Terra completed a seed round in 2018 for $32M, led by esteemed funds such as Polychain Capital, FBG Capital, Hashed, 1kx, Kenetic Capital, Arrington XRP Capital, and most unusually, four of the six leading exchanges at the time; Binance Labs, OKEx, Huobi Capital and Upbit’s investment arm. They raised another $25M fundraising round in the beginning of 2021, backed by Galaxy Digital, Pantera Capital, Coinbase Ventures, as well as returning investors Arrington XRP, Hashed, and Kenetic Capital. Most recently on July 16th, 2021, Terraform Labs completed a $150M raise from firms including Arrington XRP Capital, Pantera Capital, Galaxy Digital and BlockTower Capital. The $150M is earmarked for Terra’s “Ecosystem Fund”, which will be used to sponsor projects built on the Terra blockchain.

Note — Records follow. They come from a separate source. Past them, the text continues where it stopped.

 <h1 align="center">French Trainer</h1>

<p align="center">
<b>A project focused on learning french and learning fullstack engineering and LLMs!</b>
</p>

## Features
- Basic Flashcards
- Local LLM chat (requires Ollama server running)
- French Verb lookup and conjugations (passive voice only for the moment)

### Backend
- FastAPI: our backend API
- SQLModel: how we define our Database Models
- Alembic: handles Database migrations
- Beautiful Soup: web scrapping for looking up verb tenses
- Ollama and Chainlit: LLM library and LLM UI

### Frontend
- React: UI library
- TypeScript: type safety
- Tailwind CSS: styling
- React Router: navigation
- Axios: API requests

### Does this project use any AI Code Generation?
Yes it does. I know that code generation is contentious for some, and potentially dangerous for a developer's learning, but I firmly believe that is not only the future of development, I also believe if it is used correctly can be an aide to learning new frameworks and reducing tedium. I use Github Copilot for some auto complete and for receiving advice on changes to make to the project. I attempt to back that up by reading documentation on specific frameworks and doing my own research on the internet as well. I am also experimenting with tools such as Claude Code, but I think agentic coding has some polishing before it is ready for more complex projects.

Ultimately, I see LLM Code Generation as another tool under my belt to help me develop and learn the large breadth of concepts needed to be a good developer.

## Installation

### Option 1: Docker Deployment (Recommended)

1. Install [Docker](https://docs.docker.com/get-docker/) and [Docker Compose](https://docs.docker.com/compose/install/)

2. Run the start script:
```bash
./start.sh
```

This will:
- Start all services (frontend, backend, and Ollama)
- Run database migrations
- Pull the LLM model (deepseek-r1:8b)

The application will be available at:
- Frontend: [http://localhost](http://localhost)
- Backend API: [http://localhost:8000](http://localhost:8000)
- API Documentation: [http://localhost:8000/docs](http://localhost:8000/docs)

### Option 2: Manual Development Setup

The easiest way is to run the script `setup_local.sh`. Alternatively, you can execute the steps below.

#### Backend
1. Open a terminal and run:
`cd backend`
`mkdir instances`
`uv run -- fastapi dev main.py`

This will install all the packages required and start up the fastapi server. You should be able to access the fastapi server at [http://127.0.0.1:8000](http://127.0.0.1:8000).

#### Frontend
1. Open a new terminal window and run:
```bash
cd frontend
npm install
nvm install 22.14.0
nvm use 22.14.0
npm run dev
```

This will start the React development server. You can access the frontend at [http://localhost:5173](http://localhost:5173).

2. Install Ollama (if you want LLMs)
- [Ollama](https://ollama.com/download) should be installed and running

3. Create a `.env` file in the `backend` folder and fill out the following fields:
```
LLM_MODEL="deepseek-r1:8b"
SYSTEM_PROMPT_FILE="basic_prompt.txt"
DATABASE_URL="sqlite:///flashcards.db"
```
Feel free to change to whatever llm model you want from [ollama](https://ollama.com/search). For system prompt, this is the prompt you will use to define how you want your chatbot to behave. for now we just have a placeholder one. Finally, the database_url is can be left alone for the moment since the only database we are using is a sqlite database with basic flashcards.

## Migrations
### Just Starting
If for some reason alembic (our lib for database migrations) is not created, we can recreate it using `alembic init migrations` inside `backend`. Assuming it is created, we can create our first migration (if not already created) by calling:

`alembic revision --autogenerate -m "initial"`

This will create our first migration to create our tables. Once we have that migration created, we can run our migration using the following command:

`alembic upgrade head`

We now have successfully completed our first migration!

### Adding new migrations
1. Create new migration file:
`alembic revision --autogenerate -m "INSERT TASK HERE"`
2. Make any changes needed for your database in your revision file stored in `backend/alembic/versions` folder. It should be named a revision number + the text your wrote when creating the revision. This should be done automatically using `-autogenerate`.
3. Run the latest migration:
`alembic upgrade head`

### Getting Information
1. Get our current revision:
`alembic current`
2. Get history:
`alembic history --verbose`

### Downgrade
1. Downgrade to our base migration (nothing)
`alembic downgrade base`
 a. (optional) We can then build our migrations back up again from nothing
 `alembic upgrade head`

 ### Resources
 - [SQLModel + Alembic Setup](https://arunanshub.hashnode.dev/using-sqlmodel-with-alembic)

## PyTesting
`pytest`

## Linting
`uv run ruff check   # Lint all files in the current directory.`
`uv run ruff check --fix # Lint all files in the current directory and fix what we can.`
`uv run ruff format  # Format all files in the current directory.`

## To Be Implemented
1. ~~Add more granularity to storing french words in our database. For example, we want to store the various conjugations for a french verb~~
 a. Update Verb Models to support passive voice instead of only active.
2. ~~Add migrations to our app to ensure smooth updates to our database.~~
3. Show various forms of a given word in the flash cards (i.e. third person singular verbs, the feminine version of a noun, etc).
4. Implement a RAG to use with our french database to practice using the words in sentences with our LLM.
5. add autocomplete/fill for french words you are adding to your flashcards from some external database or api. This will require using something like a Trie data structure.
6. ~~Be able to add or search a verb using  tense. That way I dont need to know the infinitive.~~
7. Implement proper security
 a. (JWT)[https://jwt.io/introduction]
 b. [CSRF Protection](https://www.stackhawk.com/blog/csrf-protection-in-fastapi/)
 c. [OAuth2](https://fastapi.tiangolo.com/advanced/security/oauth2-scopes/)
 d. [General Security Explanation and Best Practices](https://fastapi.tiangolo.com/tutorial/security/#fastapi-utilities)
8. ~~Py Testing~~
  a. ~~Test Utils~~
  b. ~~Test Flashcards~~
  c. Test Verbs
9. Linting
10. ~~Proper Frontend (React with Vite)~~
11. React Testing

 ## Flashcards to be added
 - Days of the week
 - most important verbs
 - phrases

The development of the Terra blockchain is guided by a singular, driving goal:
What can crypto do for people in the real world?

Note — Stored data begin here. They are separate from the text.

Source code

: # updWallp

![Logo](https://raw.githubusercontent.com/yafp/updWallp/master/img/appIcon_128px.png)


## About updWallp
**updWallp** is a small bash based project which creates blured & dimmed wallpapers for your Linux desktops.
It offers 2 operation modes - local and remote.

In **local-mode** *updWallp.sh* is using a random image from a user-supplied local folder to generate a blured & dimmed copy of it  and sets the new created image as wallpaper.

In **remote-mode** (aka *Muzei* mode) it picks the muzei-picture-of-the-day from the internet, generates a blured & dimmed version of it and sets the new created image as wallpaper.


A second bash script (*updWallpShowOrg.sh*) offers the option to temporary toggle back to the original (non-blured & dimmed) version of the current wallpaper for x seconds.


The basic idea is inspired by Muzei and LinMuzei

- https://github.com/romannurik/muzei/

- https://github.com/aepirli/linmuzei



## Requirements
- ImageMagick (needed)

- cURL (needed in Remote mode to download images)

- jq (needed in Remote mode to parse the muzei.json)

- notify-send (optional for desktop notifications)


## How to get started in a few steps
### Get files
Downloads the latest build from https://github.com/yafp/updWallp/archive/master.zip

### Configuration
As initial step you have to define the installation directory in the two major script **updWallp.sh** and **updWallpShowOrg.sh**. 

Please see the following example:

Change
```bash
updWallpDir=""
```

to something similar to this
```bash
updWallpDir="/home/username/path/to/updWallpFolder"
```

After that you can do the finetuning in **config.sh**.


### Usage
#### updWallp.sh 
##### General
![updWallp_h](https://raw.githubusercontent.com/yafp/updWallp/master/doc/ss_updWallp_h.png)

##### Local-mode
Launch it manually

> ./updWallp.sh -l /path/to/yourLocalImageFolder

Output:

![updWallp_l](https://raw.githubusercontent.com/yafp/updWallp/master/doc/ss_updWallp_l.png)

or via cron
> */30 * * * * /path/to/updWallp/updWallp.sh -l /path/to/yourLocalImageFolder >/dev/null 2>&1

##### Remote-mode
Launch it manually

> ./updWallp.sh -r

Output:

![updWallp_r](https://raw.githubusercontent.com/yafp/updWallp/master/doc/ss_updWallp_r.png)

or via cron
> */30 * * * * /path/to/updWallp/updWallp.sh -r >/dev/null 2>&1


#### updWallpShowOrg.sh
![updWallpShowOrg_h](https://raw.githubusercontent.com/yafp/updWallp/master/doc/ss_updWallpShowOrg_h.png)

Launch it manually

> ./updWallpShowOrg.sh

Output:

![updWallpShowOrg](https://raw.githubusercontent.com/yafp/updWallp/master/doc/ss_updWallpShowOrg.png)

The crypto-space can often be myopically focused on its own developments on-chain. Partnerships, raises, launches, upgrades, mainnets, etc… By contrast, a huge portion of Terra’s success comes from off-chain sources such as merchant-focused apps like Chai (used by 5% of the population in Korea) and Memepay(used by 2% of the population in Mongolia). A key decision they made is to hide the inner workings of the blockchain and create user-friendly front-facing apps. In contrast to how payment apps typically focus heavily on the customer, Terra (through the Chai app) expanded extremely quickly into the Korean market by focusing specifically on merchant incentives, which we will dive into in a later section.

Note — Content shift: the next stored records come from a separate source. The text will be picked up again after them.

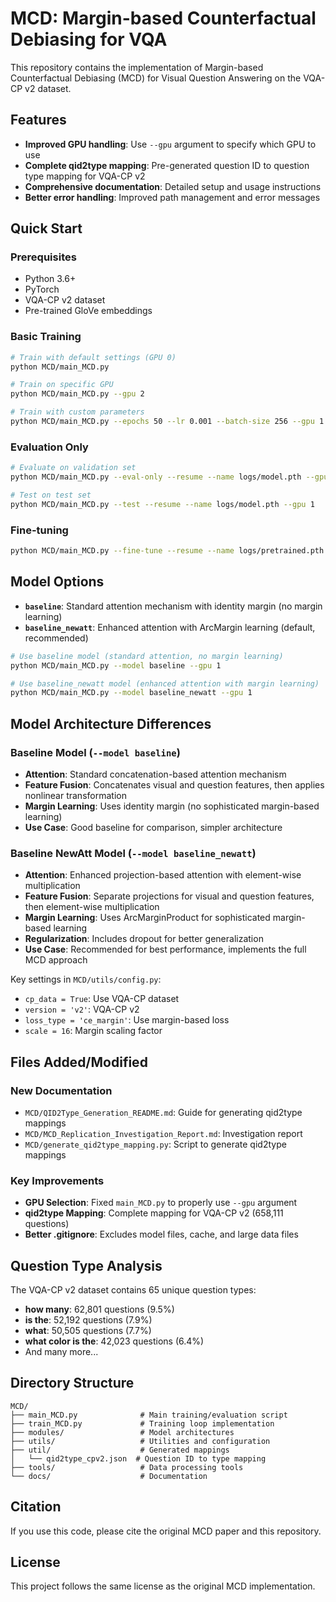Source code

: # MCD: Margin-based Counterfactual Debiasing for VQA

This repository contains the implementation of Margin-based Counterfactual Debiasing (MCD) for Visual Question Answering on the VQA-CP v2 dataset.

## Features

- **Improved GPU handling**: Use `--gpu` argument to specify which GPU to use
- **Complete qid2type mapping**: Pre-generated question ID to question type mapping for VQA-CP v2
- **Comprehensive documentation**: Detailed setup and usage instructions
- **Better error handling**: Improved path management and error messages

## Quick Start

### Prerequisites
- Python 3.6+
- PyTorch
- VQA-CP v2 dataset
- Pre-trained GloVe embeddings

### Basic Training
```bash
# Train with default settings (GPU 0)
python MCD/main_MCD.py

# Train on specific GPU
python MCD/main_MCD.py --gpu 2

# Train with custom parameters
python MCD/main_MCD.py --epochs 50 --lr 0.001 --batch-size 256 --gpu 1
```

### Evaluation Only
```bash
# Evaluate on validation set
python MCD/main_MCD.py --eval-only --resume --name logs/model.pth --gpu 1

# Test on test set
python MCD/main_MCD.py --test --resume --name logs/model.pth --gpu 1
```

### Fine-tuning
```bash
python MCD/main_MCD.py --fine-tune --resume --name logs/pretrained.pth --name-new finetuned.pth --gpu 1
```

## Model Options

- **`baseline`**: Standard attention mechanism with identity margin (no margin learning)
- **`baseline_newatt`**: Enhanced attention with ArcMargin learning (default, recommended)

```bash
# Use baseline model (standard attention, no margin learning)
python MCD/main_MCD.py --model baseline --gpu 1

# Use baseline_newatt model (enhanced attention with margin learning)
python MCD/main_MCD.py --model baseline_newatt --gpu 1
```

## Model Architecture Differences

### Baseline Model (`--model baseline`)
- **Attention**: Standard concatenation-based attention mechanism
- **Feature Fusion**: Concatenates visual and question features, then applies nonlinear transformation
- **Margin Learning**: Uses identity margin (no sophisticated margin-based learning)
- **Use Case**: Good baseline for comparison, simpler architecture

### Baseline NewAtt Model (`--model baseline_newatt`) 
- **Attention**: Enhanced projection-based attention with element-wise multiplication
- **Feature Fusion**: Separate projections for visual and question features, then element-wise multiplication
- **Margin Learning**: Uses ArcMarginProduct for sophisticated margin-based learning
- **Regularization**: Includes dropout for better generalization
- **Use Case**: Recommended for best performance, implements the full MCD approach

Key settings in `MCD/utils/config.py`:
- `cp_data = True`: Use VQA-CP dataset
- `version = 'v2'`: VQA-CP v2 
- `loss_type = 'ce_margin'`: Use margin-based loss
- `scale = 16`: Margin scaling factor

## Files Added/Modified

### New Documentation
- `MCD/QID2Type_Generation_README.md`: Guide for generating qid2type mappings
- `MCD/MCD_Replication_Investigation_Report.md`: Investigation report
- `MCD/generate_qid2type_mapping.py`: Script to generate qid2type mappings

### Key Improvements
- **GPU Selection**: Fixed `main_MCD.py` to properly use `--gpu` argument
- **qid2type Mapping**: Complete mapping for VQA-CP v2 (658,111 questions)
- **Better .gitignore**: Excludes model files, cache, and large data files

## Question Type Analysis

The VQA-CP v2 dataset contains 65 unique question types:
- **how many**: 62,801 questions (9.5%)
- **is the**: 52,192 questions (7.9%) 
- **what**: 50,505 questions (7.7%)
- **what color is the**: 42,023 questions (6.4%)
- And many more...

## Directory Structure

```
MCD/
├── main_MCD.py              # Main training/evaluation script
├── train_MCD.py             # Training loop implementation  
├── modules/                 # Model architectures
├── utils/                   # Utilities and configuration
├── util/                    # Generated mappings
│   └── qid2type_cpv2.json  # Question ID to type mapping
├── tools/                   # Data processing tools
└── docs/                    # Documentation
```

## Citation

If you use this code, please cite the original MCD paper and this repository.

## License

This project follows the same license as the original MCD implementation.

“Terra is an application-specific proof-of-stake blockchain using Tendermint consensus that’s built on the Cosmos SDK.”
Why Tendermint? Well, Bitcoin’s consensus mechanism requires very resource-intensive hardware and power consumption to quickly process transactions through PoW (Proof-of-Work), which over time has developed issues of scalability and speed.
Tendermint aims to rectify this by building consensus through a large number of distributed nodes without resorting to PoW but instead using PoS (Proof-of-Stake). Their primary goal is to focus on speed, security, and blockchain scalability with a focus on cross-chain technology.
Here is a brief overview of the features Terra Core, built on Tendermint, provides:
- Developers can write smart contracts in their programming language and development environment of choice.
- The Tendermint BFT (Byzantine Fault Tolerance) can still secure and replicate an application on many machines even if ⅓ of them fail arbitrarily or maliciously. However note that this is comparatively low tolerance when compared to Bitcoin, which fails at the 50% threshold.
- If a third of the validators are malicious, the blockchain will merely pause temporarily until consensus is met instead of forking the network.
- Blocks and transactions are shared across nodes.
- Can run on multiple chains as it is connected by the Cosmos IBC (Inter Blockchain Communication)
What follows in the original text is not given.